[Dataset items]

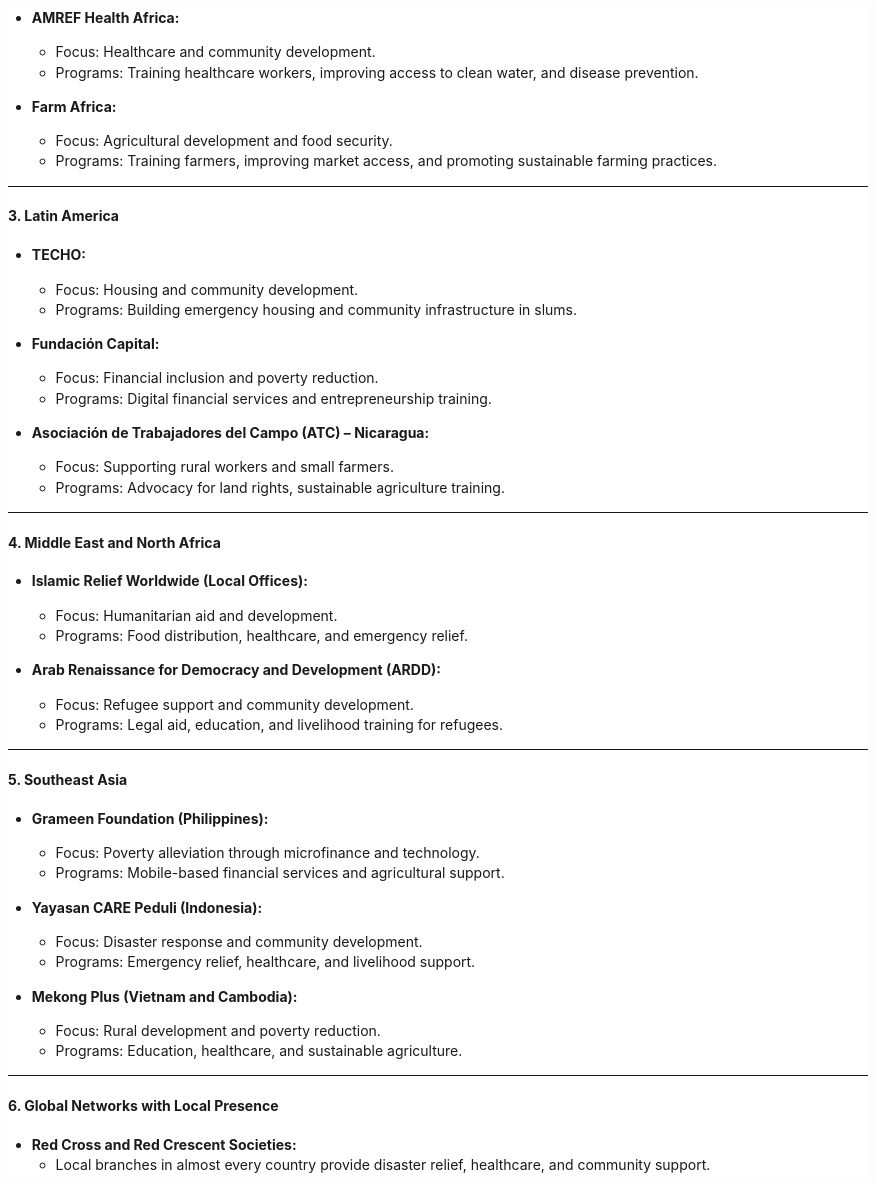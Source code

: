 - **AMREF Health Africa:**  
  - Focus: Healthcare and community development.  
  - Programs: Training healthcare workers, improving access to clean water, and disease prevention.  

- **Farm Africa:**  
  - Focus: Agricultural development and food security.  
  - Programs: Training farmers, improving market access, and promoting sustainable farming practices.  

---

#### **3. Latin America**
- **TECHO:**  
  - Focus: Housing and community development.  
  - Programs: Building emergency housing and community infrastructure in slums.  

- **Fundación Capital:**  
  - Focus: Financial inclusion and poverty reduction.  
  - Programs: Digital financial services and entrepreneurship training.  

- **Asociación de Trabajadores del Campo (ATC) – Nicaragua:**  
  - Focus: Supporting rural workers and small farmers.  
  - Programs: Advocacy for land rights, sustainable agriculture training.  

---

#### **4. Middle East and North Africa**
- **Islamic Relief Worldwide (Local Offices):**  
  - Focus: Humanitarian aid and development.  
  - Programs: Food distribution, healthcare, and emergency relief.  

- **Arab Renaissance for Democracy and Development (ARDD):**  
  - Focus: Refugee support and community development.  
  - Programs: Legal aid, education, and livelihood training for refugees.  

---

#### **5. Southeast Asia**
- **Grameen Foundation (Philippines):**  
  - Focus: Poverty alleviation through microfinance and technology.  
  - Programs: Mobile-based financial services and agricultural support.  

- **Yayasan CARE Peduli (Indonesia):**  
  - Focus: Disaster response and community development.  
  - Programs: Emergency relief, healthcare, and livelihood support.  

- **Mekong Plus (Vietnam and Cambodia):**  
  - Focus: Rural development and poverty reduction.  
  - Programs: Education, healthcare, and sustainable agriculture.  

---

#### **6. Global Networks with Local Presence**
- **Red Cross and Red Crescent Societies:**  
  - Local branches in almost every country provide disaster relief, healthcare, and community support.  

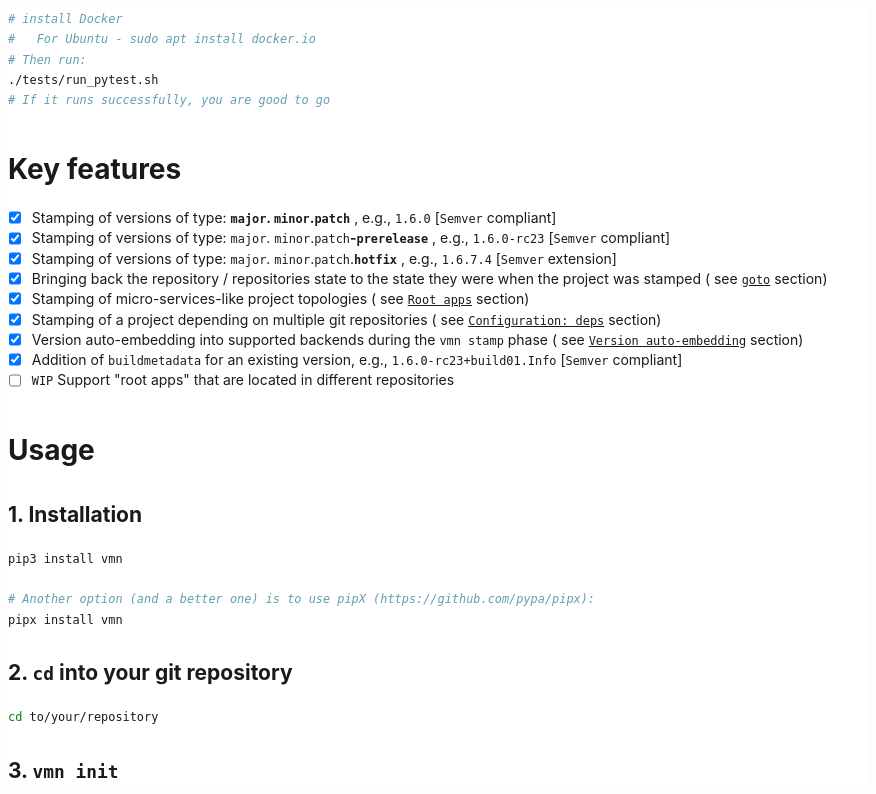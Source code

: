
 ``` sh
# install Docker 
#   For Ubuntu - sudo apt install docker.io
# Then run:
./tests/run_pytest.sh
# If it runs successfully, you are good to go
```

# Key features

- [x] Stamping of versions of type: **`major`. `minor`.`patch`** , e.g., `1.6.0` [`Semver` compliant]
- [x] Stamping of versions of type: `major`. `minor`.`patch`**-`prerelease`** , e.g., `1.6.0-rc23` [`Semver` compliant]
- [x] Stamping of versions of type: `major`. `minor`.`patch`.**`hotfix`** , e.g., `1.6.7.4` [`Semver` extension]
- [x] Bringing back the repository / repositories state to the state they were when the project was stamped (
  see [`goto`](https://github.com/final-israel/vmn#goto) section)
- [x] Stamping of micro-services-like project topologies (
  see [`Root apps`](https://github.com/haimhm/vmn/blob/master/README.md#root-apps) section)
- [x] Stamping of a project depending on multiple git repositories (
  see [`Configuration: deps`](https://github.com/haimhm/vmn/blob/master/README.md#configuration) section)
- [x] Version auto-embedding into supported backends during the `vmn stamp` phase (
  see [`Version auto-embedding`](https://github.com/haimhm/vmn/blob/master/README.md#version-auto-embedding) section)
- [x]  Addition of `buildmetadata` for an existing version, e.g., `1.6.0-rc23+build01.Info` [`Semver` compliant]
- [ ] `WIP` Support "root apps" that are located in different repositories

# Usage

## 1. Installation

```sh
pip3 install vmn

# Another option (and a better one) is to use pipX (https://github.com/pypa/pipx):
pipx install vmn
```

## 2. `cd` into your git repository

```sh
cd to/your/repository
```

## 3. `vmn init`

> _Requirement_
After removing the pictures, repeat the remaining records exactly.

> _Result of the task_
Source code

: - **AMREF Health Africa:**  
  - Focus: Healthcare and community development.  
  - Programs: Training healthcare workers, improving access to clean water, and disease prevention.  

- **Farm Africa:**  
  - Focus: Agricultural development and food security.  
  - Programs: Training farmers, improving market access, and promoting sustainable farming practices.  

---

#### **3. Latin America**
- **TECHO:**  
  - Focus: Housing and community development.  
  - Programs: Building emergency housing and community infrastructure in slums.  

- **Fundación Capital:**  
  - Focus: Financial inclusion and poverty reduction.  
  - Programs: Digital financial services and entrepreneurship training.  

- **Asociación de Trabajadores del Campo (ATC) – Nicaragua:**  
  - Focus: Supporting rural workers and small farmers.  
  - Programs: Advocacy for land rights, sustainable agriculture training.  

---

#### **4. Middle East and North Africa**
- **Islamic Relief Worldwide (Local Offices):**  
  - Focus: Humanitarian aid and development.  
  - Programs: Food distribution, healthcare, and emergency relief.  

- **Arab Renaissance for Democracy and Development (ARDD):**  
  - Focus: Refugee support and community development.  
  - Programs: Legal aid, education, and livelihood training for refugees.  

---

#### **5. Southeast Asia**
- **Grameen Foundation (Philippines):**  
  - Focus: Poverty alleviation through microfinance and technology.  
  - Programs: Mobile-based financial services and agricultural support.  

- **Yayasan CARE Peduli (Indonesia):**  
  - Focus: Disaster response and community development.  
  - Programs: Emergency relief, healthcare, and livelihood support.  

- **Mekong Plus (Vietnam and Cambodia):**  
  - Focus: Rural development and poverty reduction.  
  - Programs: Education, healthcare, and sustainable agriculture.  

---

#### **6. Global Networks with Local Presence**
- **Red Cross and Red Crescent Societies:**  
  - Local branches in almost every country provide disaster relief, healthcare, and community support.  

Source code

:
 ``` sh
# install Docker 
#   For Ubuntu - sudo apt install docker.io
# Then run:
./tests/run_pytest.sh
# If it runs successfully, you are good to go
```

# Key features

- [x] Stamping of versions of type: **`major`. `minor`.`patch`** , e.g., `1.6.0` [`Semver` compliant]
- [x] Stamping of versions of type: `major`. `minor`.`patch`**-`prerelease`** , e.g., `1.6.0-rc23` [`Semver` compliant]
- [x] Stamping of versions of type: `major`. `minor`.`patch`.**`hotfix`** , e.g., `1.6.7.4` [`Semver` extension]
- [x] Bringing back the repository / repositories state to the state they were when the project was stamped (
  see [`goto`](https://github.com/final-israel/vmn#goto) section)
- [x] Stamping of micro-services-like project topologies (
  see [`Root apps`](https://github.com/haimhm/vmn/blob/master/README.md#root-apps) section)
- [x] Stamping of a project depending on multiple git repositories (
  see [`Configuration: deps`](https://github.com/haimhm/vmn/blob/master/README.md#configuration) section)
- [x] Version auto-embedding into supported backends during the `vmn stamp` phase (
  see [`Version auto-embedding`](https://github.com/haimhm/vmn/blob/master/README.md#version-auto-embedding) section)
- [x]  Addition of `buildmetadata` for an existing version, e.g., `1.6.0-rc23+build01.Info` [`Semver` compliant]
- [ ] `WIP` Support "root apps" that are located in different repositories

# Usage

## 1. Installation

```sh
pip3 install vmn

# Another option (and a better one) is to use pipX (https://github.com/pypa/pipx):
pipx install vmn
```

## 2. `cd` into your git repository

```sh
cd to/your/repository
```

## 3. `vmn init`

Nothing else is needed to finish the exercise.